What is required:
Provide an exact transcription of all the records.

(Stored data)
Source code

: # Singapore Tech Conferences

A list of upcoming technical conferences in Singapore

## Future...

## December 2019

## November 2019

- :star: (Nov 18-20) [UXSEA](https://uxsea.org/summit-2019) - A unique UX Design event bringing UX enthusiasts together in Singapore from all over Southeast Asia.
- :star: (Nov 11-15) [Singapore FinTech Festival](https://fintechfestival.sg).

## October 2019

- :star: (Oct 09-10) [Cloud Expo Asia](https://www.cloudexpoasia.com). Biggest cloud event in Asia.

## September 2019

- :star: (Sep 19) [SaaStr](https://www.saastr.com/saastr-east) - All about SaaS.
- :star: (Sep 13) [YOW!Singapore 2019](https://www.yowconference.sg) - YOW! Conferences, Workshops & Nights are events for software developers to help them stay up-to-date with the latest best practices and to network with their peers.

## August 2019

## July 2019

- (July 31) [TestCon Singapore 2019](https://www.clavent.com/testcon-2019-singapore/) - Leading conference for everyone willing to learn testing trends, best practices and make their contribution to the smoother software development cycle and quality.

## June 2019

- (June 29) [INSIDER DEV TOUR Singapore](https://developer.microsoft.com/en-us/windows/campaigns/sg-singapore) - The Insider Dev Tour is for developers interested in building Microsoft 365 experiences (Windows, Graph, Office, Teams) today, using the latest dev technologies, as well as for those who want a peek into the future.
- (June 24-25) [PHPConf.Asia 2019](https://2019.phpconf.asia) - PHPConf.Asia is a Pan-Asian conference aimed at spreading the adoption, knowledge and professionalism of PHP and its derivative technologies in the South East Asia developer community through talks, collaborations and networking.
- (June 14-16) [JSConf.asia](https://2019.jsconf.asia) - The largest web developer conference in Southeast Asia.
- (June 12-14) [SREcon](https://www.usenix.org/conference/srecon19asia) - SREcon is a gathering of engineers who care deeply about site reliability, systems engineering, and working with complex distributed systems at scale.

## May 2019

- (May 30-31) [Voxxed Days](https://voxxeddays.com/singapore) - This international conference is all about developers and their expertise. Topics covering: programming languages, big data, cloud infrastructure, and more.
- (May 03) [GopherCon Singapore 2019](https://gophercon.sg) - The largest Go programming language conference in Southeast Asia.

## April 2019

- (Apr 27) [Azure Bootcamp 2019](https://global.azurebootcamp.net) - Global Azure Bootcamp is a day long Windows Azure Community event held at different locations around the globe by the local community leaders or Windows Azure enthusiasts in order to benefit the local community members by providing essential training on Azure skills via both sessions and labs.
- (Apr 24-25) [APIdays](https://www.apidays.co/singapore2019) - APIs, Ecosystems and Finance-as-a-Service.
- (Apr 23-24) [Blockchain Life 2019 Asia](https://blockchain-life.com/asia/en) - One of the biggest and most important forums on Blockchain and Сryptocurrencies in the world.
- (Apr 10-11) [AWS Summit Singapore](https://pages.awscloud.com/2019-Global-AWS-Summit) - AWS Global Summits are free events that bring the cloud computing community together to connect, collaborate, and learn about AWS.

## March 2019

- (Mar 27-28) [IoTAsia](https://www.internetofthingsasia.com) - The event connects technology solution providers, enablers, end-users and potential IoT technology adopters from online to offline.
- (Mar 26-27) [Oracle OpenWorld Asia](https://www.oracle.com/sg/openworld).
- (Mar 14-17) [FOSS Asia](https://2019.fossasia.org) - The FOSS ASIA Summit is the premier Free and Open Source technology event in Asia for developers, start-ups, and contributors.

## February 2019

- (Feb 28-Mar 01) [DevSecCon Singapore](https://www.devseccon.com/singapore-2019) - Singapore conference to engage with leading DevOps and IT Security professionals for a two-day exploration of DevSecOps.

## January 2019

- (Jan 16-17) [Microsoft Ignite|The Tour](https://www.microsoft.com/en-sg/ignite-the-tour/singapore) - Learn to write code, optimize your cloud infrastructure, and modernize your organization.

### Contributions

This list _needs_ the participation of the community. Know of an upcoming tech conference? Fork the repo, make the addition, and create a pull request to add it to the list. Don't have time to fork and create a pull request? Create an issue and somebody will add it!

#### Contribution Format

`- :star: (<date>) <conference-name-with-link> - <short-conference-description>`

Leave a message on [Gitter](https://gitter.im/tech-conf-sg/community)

Answer section:
Source code

: # Singapore Tech Conferences

A list of upcoming technical conferences in Singapore

## Future...

## December 2019

## November 2019

- :star: (Nov 18-20) [UXSEA](https://uxsea.org/summit-2019) - A unique UX Design event bringing UX enthusiasts together in Singapore from all over Southeast Asia.
- :star: (Nov 11-15) [Singapore FinTech Festival](https://fintechfestival.sg).

## October 2019

- :star: (Oct 09-10) [Cloud Expo Asia](https://www.cloudexpoasia.com). Biggest cloud event in Asia.

## September 2019

- :star: (Sep 19) [SaaStr](https://www.saastr.com/saastr-east) - All about SaaS.
- :star: (Sep 13) [YOW!Singapore 2019](https://www.yowconference.sg) - YOW! Conferences, Workshops & Nights are events for software developers to help them stay up-to-date with the latest best practices and to network with their peers.

## August 2019

## July 2019

- (July 31) [TestCon Singapore 2019](https://www.clavent.com/testcon-2019-singapore/) - Leading conference for everyone willing to learn testing trends, best practices and make their contribution to the smoother software development cycle and quality.

## June 2019

- (June 29) [INSIDER DEV TOUR Singapore](https://developer.microsoft.com/en-us/windows/campaigns/sg-singapore) - The Insider Dev Tour is for developers interested in building Microsoft 365 experiences (Windows, Graph, Office, Teams) today, using the latest dev technologies, as well as for those who want a peek into the future.
- (June 24-25) [PHPConf.Asia 2019](https://2019.phpconf.asia) - PHPConf.Asia is a Pan-Asian conference aimed at spreading the adoption, knowledge and professionalism of PHP and its derivative technologies in the South East Asia developer community through talks, collaborations and networking.
- (June 14-16) [JSConf.asia](https://2019.jsconf.asia) - The largest web developer conference in Southeast Asia.
- (June 12-14) [SREcon](https://www.usenix.org/conference/srecon19asia) - SREcon is a gathering of engineers who care deeply about site reliability, systems engineering, and working with complex distributed systems at scale.

## May 2019

- (May 30-31) [Voxxed Days](https://voxxeddays.com/singapore) - This international conference is all about developers and their expertise. Topics covering: programming languages, big data, cloud infrastructure, and more.
- (May 03) [GopherCon Singapore 2019](https://gophercon.sg) - The largest Go programming language conference in Southeast Asia.

## April 2019

- (Apr 27) [Azure Bootcamp 2019](https://global.azurebootcamp.net) - Global Azure Bootcamp is a day long Windows Azure Community event held at different locations around the globe by the local community leaders or Windows Azure enthusiasts in order to benefit the local community members by providing essential training on Azure skills via both sessions and labs.
- (Apr 24-25) [APIdays](https://www.apidays.co/singapore2019) - APIs, Ecosystems and Finance-as-a-Service.
- (Apr 23-24) [Blockchain Life 2019 Asia](https://blockchain-life.com/asia/en) - One of the biggest and most important forums on Blockchain and Сryptocurrencies in the world.
- (Apr 10-11) [AWS Summit Singapore](https://pages.awscloud.com/2019-Global-AWS-Summit) - AWS Global Summits are free events that bring the cloud computing community together to connect, collaborate, and learn about AWS.

## March 2019

- (Mar 27-28) [IoTAsia](https://www.internetofthingsasia.com) - The event connects technology solution providers, enablers, end-users and potential IoT technology adopters from online to offline.
- (Mar 26-27) [Oracle OpenWorld Asia](https://www.oracle.com/sg/openworld).
- (Mar 14-17) [FOSS Asia](https://2019.fossasia.org) - The FOSS ASIA Summit is the premier Free and Open Source technology event in Asia for developers, start-ups, and contributors.

## February 2019

- (Feb 28-Mar 01) [DevSecCon Singapore](https://www.devseccon.com/singapore-2019) - Singapore conference to engage with leading DevOps and IT Security professionals for a two-day exploration of DevSecOps.

## January 2019

- (Jan 16-17) [Microsoft Ignite|The Tour](https://www.microsoft.com/en-sg/ignite-the-tour/singapore) - Learn to write code, optimize your cloud infrastructure, and modernize your organization.

### Contributions

This list _needs_ the participation of the community. Know of an upcoming tech conference? Fork the repo, make the addition, and create a pull request to add it to the list. Don't have time to fork and create a pull request? Create an issue and somebody will add it!

#### Contribution Format

`- :star: (<date>) <conference-name-with-link> - <short-conference-description>`

Leave a message on [Gitter](https://gitter.im/tech-conf-sg/community)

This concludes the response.